═══ The input

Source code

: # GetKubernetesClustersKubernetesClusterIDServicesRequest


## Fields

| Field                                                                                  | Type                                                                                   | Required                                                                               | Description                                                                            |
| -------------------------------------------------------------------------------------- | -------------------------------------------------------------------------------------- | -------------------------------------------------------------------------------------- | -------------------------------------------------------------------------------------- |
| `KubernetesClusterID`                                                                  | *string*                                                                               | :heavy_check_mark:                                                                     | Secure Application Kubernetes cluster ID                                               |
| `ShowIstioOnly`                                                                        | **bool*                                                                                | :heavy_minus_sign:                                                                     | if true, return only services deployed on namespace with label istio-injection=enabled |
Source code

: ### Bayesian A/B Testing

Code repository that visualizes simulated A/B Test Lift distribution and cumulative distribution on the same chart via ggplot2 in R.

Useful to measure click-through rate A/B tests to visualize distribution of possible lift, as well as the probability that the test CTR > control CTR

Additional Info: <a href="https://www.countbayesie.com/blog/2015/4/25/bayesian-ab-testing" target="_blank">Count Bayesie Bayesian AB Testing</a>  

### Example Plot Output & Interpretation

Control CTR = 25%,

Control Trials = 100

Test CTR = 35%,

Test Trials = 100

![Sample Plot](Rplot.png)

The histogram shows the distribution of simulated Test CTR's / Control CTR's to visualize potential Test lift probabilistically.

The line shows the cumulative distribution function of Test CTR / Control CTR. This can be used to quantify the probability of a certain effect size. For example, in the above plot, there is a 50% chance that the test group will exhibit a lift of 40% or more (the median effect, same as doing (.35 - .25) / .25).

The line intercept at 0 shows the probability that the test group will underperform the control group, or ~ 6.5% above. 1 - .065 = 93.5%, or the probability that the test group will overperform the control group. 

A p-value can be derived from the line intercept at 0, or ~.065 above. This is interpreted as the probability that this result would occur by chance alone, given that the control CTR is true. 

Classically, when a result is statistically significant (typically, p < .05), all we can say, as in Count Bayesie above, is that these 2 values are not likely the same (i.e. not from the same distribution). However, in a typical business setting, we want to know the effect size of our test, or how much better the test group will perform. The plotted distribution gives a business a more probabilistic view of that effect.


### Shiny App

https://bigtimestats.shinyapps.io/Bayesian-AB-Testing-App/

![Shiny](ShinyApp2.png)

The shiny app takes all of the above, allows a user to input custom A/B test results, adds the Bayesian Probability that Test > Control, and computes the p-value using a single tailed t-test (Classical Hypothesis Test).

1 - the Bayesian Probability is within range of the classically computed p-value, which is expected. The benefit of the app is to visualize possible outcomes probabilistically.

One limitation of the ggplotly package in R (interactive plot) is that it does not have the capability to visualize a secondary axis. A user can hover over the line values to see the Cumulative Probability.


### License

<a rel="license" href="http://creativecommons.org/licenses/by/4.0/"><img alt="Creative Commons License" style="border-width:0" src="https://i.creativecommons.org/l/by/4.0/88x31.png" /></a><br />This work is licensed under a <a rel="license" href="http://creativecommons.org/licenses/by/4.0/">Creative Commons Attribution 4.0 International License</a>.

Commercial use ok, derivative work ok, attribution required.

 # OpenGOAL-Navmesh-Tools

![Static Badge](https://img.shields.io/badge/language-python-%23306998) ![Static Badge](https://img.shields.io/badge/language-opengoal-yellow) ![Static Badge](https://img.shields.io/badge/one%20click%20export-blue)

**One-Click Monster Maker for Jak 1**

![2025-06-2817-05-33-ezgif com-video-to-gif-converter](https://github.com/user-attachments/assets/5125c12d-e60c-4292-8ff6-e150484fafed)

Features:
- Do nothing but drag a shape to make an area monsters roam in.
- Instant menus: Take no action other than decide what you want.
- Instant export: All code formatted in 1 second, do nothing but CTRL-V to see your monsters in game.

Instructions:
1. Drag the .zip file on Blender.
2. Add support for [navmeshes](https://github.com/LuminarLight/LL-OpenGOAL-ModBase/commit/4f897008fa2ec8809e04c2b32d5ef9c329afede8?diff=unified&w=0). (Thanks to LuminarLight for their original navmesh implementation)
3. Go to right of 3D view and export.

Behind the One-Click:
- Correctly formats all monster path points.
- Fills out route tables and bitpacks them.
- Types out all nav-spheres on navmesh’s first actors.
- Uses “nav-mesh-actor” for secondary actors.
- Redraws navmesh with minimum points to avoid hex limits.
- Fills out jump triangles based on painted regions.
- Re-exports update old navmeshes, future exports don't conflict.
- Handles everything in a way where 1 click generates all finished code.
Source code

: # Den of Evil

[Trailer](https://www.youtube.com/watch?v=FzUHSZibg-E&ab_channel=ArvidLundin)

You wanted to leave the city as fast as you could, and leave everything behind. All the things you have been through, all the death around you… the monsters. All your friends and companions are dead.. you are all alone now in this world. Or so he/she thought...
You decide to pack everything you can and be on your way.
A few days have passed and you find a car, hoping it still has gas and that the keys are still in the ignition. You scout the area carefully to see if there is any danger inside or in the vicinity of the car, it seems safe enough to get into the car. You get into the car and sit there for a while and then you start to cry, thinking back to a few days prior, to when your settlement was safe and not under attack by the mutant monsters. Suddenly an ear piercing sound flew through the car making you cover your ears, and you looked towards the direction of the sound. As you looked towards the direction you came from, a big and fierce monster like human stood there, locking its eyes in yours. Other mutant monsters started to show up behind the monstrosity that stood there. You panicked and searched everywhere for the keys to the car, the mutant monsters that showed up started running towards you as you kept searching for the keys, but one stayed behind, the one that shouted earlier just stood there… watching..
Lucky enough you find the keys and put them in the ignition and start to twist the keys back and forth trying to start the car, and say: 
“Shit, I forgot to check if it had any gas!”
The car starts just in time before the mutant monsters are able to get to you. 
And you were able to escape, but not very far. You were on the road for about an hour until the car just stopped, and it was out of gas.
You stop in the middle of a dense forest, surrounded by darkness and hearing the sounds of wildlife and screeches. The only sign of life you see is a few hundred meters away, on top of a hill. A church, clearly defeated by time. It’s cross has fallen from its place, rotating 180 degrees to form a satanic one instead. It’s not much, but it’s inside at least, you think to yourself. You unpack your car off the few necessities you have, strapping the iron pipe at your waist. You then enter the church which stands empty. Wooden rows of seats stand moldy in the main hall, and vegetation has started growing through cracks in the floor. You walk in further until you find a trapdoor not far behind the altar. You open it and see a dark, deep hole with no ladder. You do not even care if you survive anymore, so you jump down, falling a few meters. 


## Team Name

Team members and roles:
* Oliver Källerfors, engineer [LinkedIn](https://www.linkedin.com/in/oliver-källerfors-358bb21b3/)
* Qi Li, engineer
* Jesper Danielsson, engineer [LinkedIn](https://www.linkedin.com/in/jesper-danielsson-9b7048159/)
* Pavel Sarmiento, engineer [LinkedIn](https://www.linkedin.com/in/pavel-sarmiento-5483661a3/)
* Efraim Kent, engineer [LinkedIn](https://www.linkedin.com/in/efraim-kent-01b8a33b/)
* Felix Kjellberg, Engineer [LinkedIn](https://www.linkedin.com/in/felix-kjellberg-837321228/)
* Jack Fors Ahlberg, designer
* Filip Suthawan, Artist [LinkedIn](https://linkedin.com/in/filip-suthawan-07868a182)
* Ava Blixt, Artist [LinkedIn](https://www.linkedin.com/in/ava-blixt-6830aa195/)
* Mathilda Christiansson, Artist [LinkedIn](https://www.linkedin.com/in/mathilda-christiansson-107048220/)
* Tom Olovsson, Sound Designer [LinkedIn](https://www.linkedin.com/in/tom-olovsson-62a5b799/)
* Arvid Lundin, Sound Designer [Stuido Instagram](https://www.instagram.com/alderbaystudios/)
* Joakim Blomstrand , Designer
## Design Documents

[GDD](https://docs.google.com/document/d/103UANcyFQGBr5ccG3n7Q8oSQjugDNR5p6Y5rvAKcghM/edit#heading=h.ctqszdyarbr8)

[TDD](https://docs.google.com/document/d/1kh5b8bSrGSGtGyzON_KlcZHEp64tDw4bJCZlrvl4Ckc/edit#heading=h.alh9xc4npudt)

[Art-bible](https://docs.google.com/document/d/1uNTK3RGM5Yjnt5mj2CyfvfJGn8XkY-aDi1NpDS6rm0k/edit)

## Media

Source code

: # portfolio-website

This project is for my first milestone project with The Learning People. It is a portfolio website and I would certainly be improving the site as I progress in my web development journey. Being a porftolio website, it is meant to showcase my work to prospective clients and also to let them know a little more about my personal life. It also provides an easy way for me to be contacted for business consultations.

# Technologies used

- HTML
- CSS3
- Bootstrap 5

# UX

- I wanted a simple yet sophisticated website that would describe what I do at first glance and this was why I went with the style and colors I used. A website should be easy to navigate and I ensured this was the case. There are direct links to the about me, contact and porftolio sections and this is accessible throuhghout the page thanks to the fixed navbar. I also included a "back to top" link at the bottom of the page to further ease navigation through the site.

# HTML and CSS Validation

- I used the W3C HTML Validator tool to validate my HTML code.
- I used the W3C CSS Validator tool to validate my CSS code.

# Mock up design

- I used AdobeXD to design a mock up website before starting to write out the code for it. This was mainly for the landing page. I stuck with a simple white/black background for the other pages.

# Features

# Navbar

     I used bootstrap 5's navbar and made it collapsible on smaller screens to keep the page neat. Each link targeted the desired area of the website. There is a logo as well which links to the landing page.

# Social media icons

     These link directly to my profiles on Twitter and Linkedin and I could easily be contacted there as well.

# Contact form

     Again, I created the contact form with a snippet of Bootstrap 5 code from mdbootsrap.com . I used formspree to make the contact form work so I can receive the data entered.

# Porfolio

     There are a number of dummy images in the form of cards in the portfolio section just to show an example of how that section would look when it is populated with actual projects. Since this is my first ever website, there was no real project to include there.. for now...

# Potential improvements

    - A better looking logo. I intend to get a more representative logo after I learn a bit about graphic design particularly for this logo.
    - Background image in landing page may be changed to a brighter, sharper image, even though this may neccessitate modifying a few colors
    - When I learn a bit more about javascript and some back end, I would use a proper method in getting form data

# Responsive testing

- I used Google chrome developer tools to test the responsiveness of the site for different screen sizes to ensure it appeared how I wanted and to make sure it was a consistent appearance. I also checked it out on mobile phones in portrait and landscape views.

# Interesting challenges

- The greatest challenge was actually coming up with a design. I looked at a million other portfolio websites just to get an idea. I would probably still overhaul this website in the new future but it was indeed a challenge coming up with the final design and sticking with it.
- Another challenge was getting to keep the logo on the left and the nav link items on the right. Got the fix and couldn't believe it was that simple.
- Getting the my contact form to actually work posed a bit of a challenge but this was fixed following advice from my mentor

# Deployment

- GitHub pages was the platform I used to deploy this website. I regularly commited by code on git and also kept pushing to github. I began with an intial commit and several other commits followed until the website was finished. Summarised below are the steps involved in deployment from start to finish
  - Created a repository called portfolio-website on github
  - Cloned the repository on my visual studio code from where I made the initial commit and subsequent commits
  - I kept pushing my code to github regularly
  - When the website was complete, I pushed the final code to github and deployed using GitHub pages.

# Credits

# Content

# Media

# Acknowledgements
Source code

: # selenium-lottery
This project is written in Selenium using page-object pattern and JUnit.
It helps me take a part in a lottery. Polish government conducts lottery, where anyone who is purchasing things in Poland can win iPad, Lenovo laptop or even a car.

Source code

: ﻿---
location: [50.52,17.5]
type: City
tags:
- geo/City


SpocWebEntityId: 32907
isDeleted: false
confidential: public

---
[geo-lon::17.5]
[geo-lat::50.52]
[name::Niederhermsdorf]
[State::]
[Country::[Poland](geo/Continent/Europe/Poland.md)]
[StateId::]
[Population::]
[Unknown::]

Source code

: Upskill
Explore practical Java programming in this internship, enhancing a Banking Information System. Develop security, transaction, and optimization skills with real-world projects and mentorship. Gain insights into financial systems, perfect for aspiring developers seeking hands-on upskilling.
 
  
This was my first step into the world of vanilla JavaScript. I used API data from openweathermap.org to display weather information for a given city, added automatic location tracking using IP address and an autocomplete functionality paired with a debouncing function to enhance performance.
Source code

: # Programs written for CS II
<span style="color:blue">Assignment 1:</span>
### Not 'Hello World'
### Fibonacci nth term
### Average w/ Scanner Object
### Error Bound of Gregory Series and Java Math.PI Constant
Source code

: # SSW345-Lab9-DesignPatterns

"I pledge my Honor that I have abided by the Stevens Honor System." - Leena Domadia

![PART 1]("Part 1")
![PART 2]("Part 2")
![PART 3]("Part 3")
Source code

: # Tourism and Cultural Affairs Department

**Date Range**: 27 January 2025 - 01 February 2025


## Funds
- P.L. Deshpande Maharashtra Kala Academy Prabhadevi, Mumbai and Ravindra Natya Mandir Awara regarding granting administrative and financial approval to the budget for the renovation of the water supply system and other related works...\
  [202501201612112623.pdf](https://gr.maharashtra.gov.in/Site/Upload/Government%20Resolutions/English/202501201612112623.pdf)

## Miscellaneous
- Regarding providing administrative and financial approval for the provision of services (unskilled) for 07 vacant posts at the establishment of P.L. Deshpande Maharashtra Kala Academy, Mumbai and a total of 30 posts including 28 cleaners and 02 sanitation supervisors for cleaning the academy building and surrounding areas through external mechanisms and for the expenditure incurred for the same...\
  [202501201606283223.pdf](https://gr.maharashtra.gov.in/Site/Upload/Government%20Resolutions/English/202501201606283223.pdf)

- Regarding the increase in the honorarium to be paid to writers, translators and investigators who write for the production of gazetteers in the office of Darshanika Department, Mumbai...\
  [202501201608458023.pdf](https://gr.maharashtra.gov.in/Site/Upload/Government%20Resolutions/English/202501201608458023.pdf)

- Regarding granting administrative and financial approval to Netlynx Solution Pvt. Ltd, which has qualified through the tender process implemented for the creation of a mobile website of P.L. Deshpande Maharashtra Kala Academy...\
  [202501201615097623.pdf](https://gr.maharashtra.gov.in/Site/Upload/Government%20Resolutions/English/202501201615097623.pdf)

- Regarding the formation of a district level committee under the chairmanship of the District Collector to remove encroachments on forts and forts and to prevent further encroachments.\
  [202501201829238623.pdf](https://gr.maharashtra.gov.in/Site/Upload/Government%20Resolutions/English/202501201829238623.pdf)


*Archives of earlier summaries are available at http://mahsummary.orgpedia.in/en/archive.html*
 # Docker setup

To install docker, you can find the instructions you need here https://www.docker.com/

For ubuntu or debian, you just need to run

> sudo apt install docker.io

══════

Task prompt
Could you please copy the lines above exactly, beginning at the first and ending at the line that contains "Secure Application Kubernetes"?

Response
Source code

: # GetKubernetesClustersKubernetesClusterIDServicesRequest


## Fields

| Field                                                                                  | Type                                                                                   | Required                                                                               | Description                                                                            |
| -------------------------------------------------------------------------------------- | -------------------------------------------------------------------------------------- | -------------------------------------------------------------------------------------- | -------------------------------------------------------------------------------------- |
| `KubernetesClusterID`                                                                  | *string*                                                                               | :heavy_check_mark:                                                                     | Secure Application Kubernetes cluster ID                                               |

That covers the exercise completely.